I was able to fly back and forth to Germany every two months. It became clear that we were the ones for each other. After about a year he asked my parents permission to marry me, but he had still not proposed to me. I told him that I wanted to be completely surprised.

Somehow Jochen was able to plan an surprise trip for us to Paris, France. We toured Paris and one night we went up the entire Eiffel Tower, even though I am scared of heights. He decided not to propose atop the Tower because it was extremely windy and I was white with fear from the heights. After we went down and were under the Eiffel Tower he got down on one knee and told me that I was the most important thing in his life and promised to love and treat me like a princess for the rest of his life.

We decided to have two weddings, one in Pensacola, Florida and one in Rheinzabern, Germany (his hometown).

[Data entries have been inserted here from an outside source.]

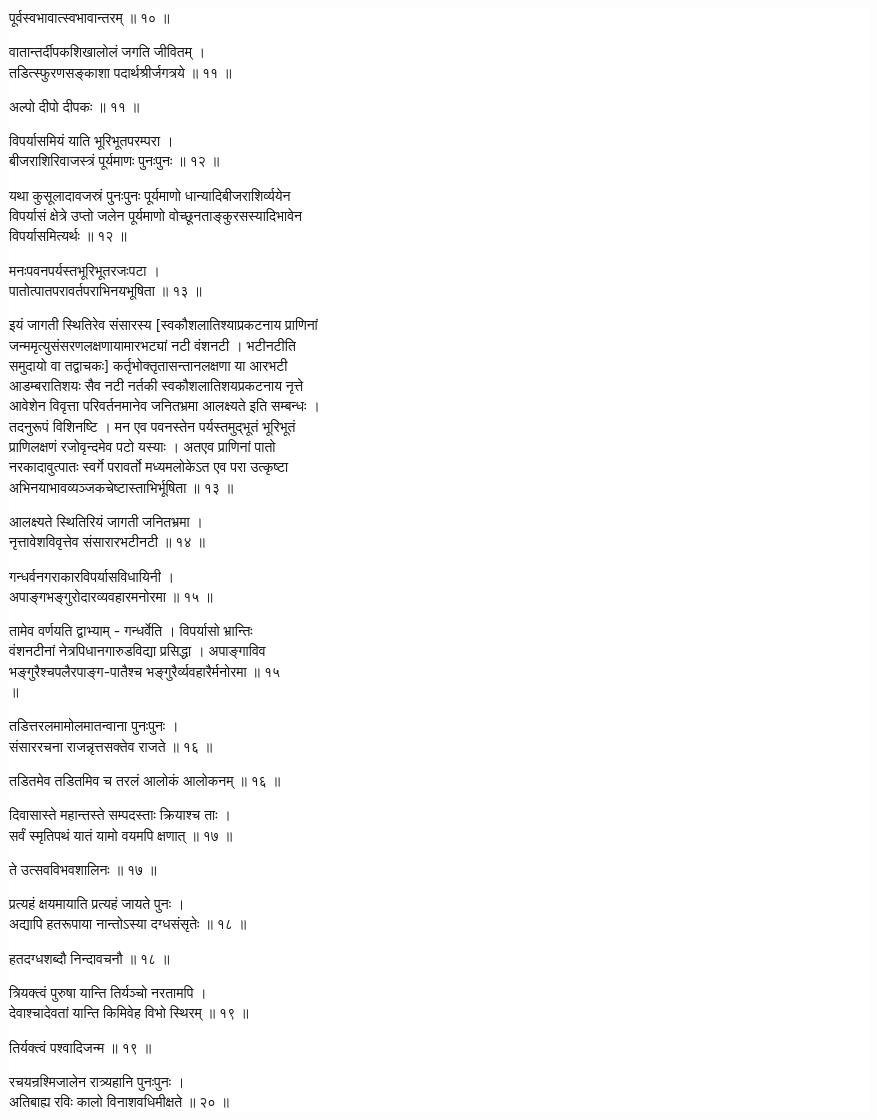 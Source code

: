 पूर्वस्वभावात्स्वभावान्तरम् ॥ १० ॥  
  
वातान्तर्दीपकशिखालोलं जगति जीवितम् ।  
तडित्स्फुरणसङ्काशा पदार्थश्रीर्जगत्रये ॥ ११ ॥  
  
अल्पो दीपो दीपकः ॥ ११ ॥  
  
विपर्यासमियं याति भूरिभूतपरम्परा ।  
बीजराशिरिवाजस्त्रं पूर्यमाणः पुनःपुनः ॥ १२ ॥  
  
यथा कुसूलादावजस्रं पुनःपुनः पूर्यमाणो धान्यादिबीजराशिर्व्ययेन   
विपर्यासं क्षेत्रे उप्तो जलेन पूर्यमाणो वोच्छूनताङ्कुरसस्यादिभावेन   
विपर्यासमित्यर्थः ॥ १२ ॥  
  
मनःपवनपर्यस्तभूरिभूतरजःपटा ।  
पातोत्पातपरावर्तपराभिनयभूषिता ॥ १३ ॥  
  
इयं जागती स्थितिरेव संसारस्य [स्वकौशलातिश्याप्रकटनाय प्राणिनां   
जन्ममृत्युसंसरणलक्षणायामारभट्यां नटी वंशनटी । भटीनटीति   
समुदायो वा तद्वाचकः] कर्तृभोक्तृतासन्तानलक्षणा या आरभटी   
आडम्बरातिशयः सैव नटी नर्तकी स्वकौशलातिशयप्रकटनाय नृत्ते   
आवेशेन विवृत्ता परिवर्तनमानेव जनितभ्रमा आलक्ष्यते इति सम्बन्धः ।   
तदनुरूपं विशिनष्टि । मन एव पवनस्तेन पर्यस्तमुद्भूतं भूरिभूतं   
प्राणिलक्षणं रजोवृन्दमेव पटो यस्याः । अतएव प्राणिनां पातो   
नरकादावुत्पातः स्वर्गे परावर्तो मध्यमलोकेऽत एव परा उत्कृष्टा   
अभिनयाभावव्यञ्जकचेष्टास्ताभिर्भूषिता ॥ १३ ॥  
  
आलक्ष्यते स्थितिरियं जागती जनितभ्रमा ।  
नृत्तावेशविवृत्तेव संसारारभटीनटी ॥ १४ ॥  
  
गन्धर्वनगराकारविपर्यासविधायिनी ।  
अपाङ्गभङ्गुरोदारव्यवहारमनोरमा ॥ १५ ॥  
  
तामेव वर्णयति द्वाभ्याम् - गन्धर्वेति । विपर्यासो भ्रान्तिः   
वंशनटीनां नेत्रपिधानगारुडविद्या प्रसिद्धा । अपाङ्गाविव   
भङ्गुरैश्चपलैरपाङ्ग-पातैश्च भङ्गुरैर्व्यवहारैर्मनोरमा ॥ १५   
॥  
  
तडित्तरलमामोलमातन्वाना पुनःपुनः ।  
संसाररचना राजन्नृत्तसक्तेव राजते ॥ १६ ॥  
  
तडितमेव तडितमिव च तरलं आलोकं आलोकनम् ॥ १६ ॥  
  
दिवासास्ते महान्तस्ते सम्पदस्ताः क्रियाश्च ताः ।  
सर्वं स्मृतिपथं यातं यामो वयमपि क्षणात् ॥ १७ ॥  
  
ते उत्सवविभवशालिनः ॥ १७ ॥  
  
प्रत्यहं क्षयमायाति प्रत्यहं जायते पुनः ।  
अद्यापि हतरूपाया नान्तोऽस्या दग्धसंसृतेः ॥ १८ ॥  
  
हतदग्धशब्दौ निन्दावचनौ ॥ १८ ॥  
  
त्रियक्त्वं पुरुषा यान्ति तिर्यञ्चो नरतामपि ।  
देवाश्चादेवतां यान्ति किमिवेह विभो स्थिरम् ॥ १९ ॥  
  
तिर्यक्त्वं पश्वादिजन्म ॥ १९ ॥  
  
रचयन्रश्मिजालेन रात्र्यहानि पुनःपुनः ।  
अतिबाह्य रविः कालो विनाशवधिमीक्षते ॥ २० ॥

The one in Pensacola was a more traditional American wedding on the beach. It was a small wedding with a relaxed, casual atmosphere.

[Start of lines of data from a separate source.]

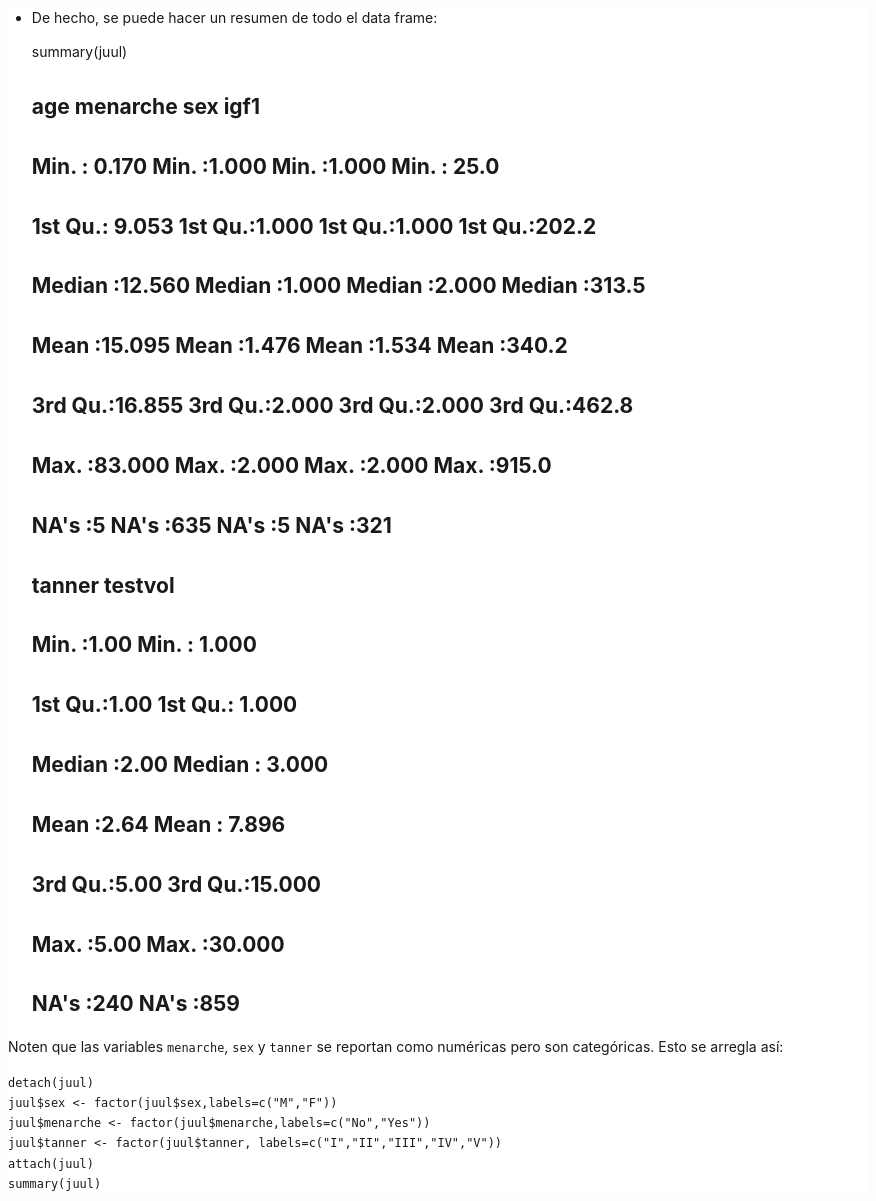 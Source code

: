 -   De hecho, se puede hacer un resumen de todo el data frame:



    summary(juul)

    ##       age            menarche          sex             igf1      
    ##  Min.   : 0.170   Min.   :1.000   Min.   :1.000   Min.   : 25.0  
    ##  1st Qu.: 9.053   1st Qu.:1.000   1st Qu.:1.000   1st Qu.:202.2  
    ##  Median :12.560   Median :1.000   Median :2.000   Median :313.5  
    ##  Mean   :15.095   Mean   :1.476   Mean   :1.534   Mean   :340.2  
    ##  3rd Qu.:16.855   3rd Qu.:2.000   3rd Qu.:2.000   3rd Qu.:462.8  
    ##  Max.   :83.000   Max.   :2.000   Max.   :2.000   Max.   :915.0  
    ##  NA's   :5        NA's   :635     NA's   :5       NA's   :321    
    ##      tanner        testvol      
    ##  Min.   :1.00   Min.   : 1.000  
    ##  1st Qu.:1.00   1st Qu.: 1.000  
    ##  Median :2.00   Median : 3.000  
    ##  Mean   :2.64   Mean   : 7.896  
    ##  3rd Qu.:5.00   3rd Qu.:15.000  
    ##  Max.   :5.00   Max.   :30.000  
    ##  NA's   :240    NA's   :859

Noten que las variables `menarche`, `sex` y `tanner` se reportan como
numéricas pero son categóricas. Esto se arregla así:

    detach(juul)
    juul$sex <- factor(juul$sex,labels=c("M","F"))
    juul$menarche <- factor(juul$menarche,labels=c("No","Yes"))
    juul$tanner <- factor(juul$tanner, labels=c("I","II","III","IV","V"))
    attach(juul)
    summary(juul)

The second wedding was a traditional German Catholic Wedding in the church that my husband and his family had attended for generations. We began the day early in the morning with pictures before the ceremony in the gardens of Schwetzingen Castle. We then continued with a gathering at his parents house where his family and close friends walked with us to the church where other town members were waiting. The ceremony was completely in German and lasted for about an hour. We then had a gathering outside the church with Champaign and pretzels with people from his home town. Afterwards, we and all of our guests headed to the reception site, Limburgerhof Gästehaus, in the traditional German procession. The cars that followed behind us were decorated with white ribbon. Everyone drove very slow and repeatedly honked their horns. Many people would come outside to see the procession.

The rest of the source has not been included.